● ABOUT THIS EXERCISE
Copy every line of the data exactly, keeping out any picture.

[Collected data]
===============

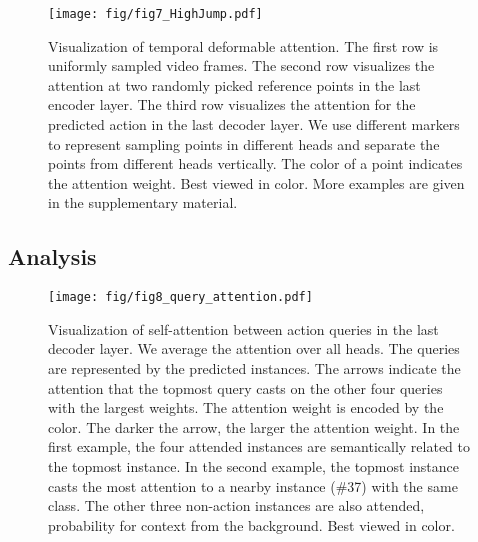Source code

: \documentclass[lettersize,journal]{IEEEtran}
\begin{document}
\begin{figure*}
    \centering
\texttt{[image: fig/fig7\_HighJump.pdf]}
\label{fig:attention:futsal}
\caption{Visualization of temporal deformable attention. The first row is uniformly sampled video frames. The second row visualizes the attention at two randomly picked reference points in the last encoder layer. The third row visualizes the attention for the predicted action in the last decoder layer. We use different markers to represent sampling points in different heads and separate the points from different heads vertically. The color of a point indicates the attention weight. Best viewed in color. More examples are given in the supplementary material.}
\label{fig:attention_vis}
\end{figure*}


\subsection{Analysis}
\label{subsec:exp:analysis}


\begin{figure}
    \centering
    \texttt{[image: fig/fig8\_query\_attention.pdf]}
    \caption{Visualization of self-attention between action queries in the last decoder layer. We average the attention over all heads. The queries are represented by the predicted instances. The arrows indicate the attention that the topmost query casts on the other four queries with the largest weights. The attention weight is encoded by the color. The darker the arrow, the larger the attention weight. In the first example, the four attended instances are semantically related to the topmost instance. In the second example, the topmost instance casts the most attention to a nearby instance (\#37) with the same class. The other three non-action instances are also attended, probability for context from the background. Best viewed in color.}
    \label{fig:dec_self_att}
\end{figure}
\end{document}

===============

● WORKED SOLUTION
Source code

: \documentclass[lettersize,journal]{IEEEtran}
\begin{document}
\begin{figure*}
    \centering
\texttt{[image: fig/fig7\_HighJump.pdf]}
\label{fig:attention:futsal}
\caption{Visualization of temporal deformable attention. The first row is uniformly sampled video frames. The second row visualizes the attention at two randomly picked reference points in the last encoder layer. The third row visualizes the attention for the predicted action in the last decoder layer. We use different markers to represent sampling points in different heads and separate the points from different heads vertically. The color of a point indicates the attention weight. Best viewed in color. More examples are given in the supplementary material.}
\label{fig:attention_vis}
\end{figure*}


\subsection{Analysis}
\label{subsec:exp:analysis}


\begin{figure}
    \centering
    \texttt{[image: fig/fig8\_query\_attention.pdf]}
    \caption{Visualization of self-attention between action queries in the last decoder layer. We average the attention over all heads. The queries are represented by the predicted instances. The arrows indicate the attention that the topmost query casts on the other four queries with the largest weights. The attention weight is encoded by the color. The darker the arrow, the larger the attention weight. In the first example, the four attended instances are semantically related to the topmost instance. In the second example, the topmost instance casts the most attention to a nearby instance (\#37) with the same class. The other three non-action instances are also attended, probability for context from the background. Best viewed in color.}
    \label{fig:dec_self_att}
\end{figure}
\end{document}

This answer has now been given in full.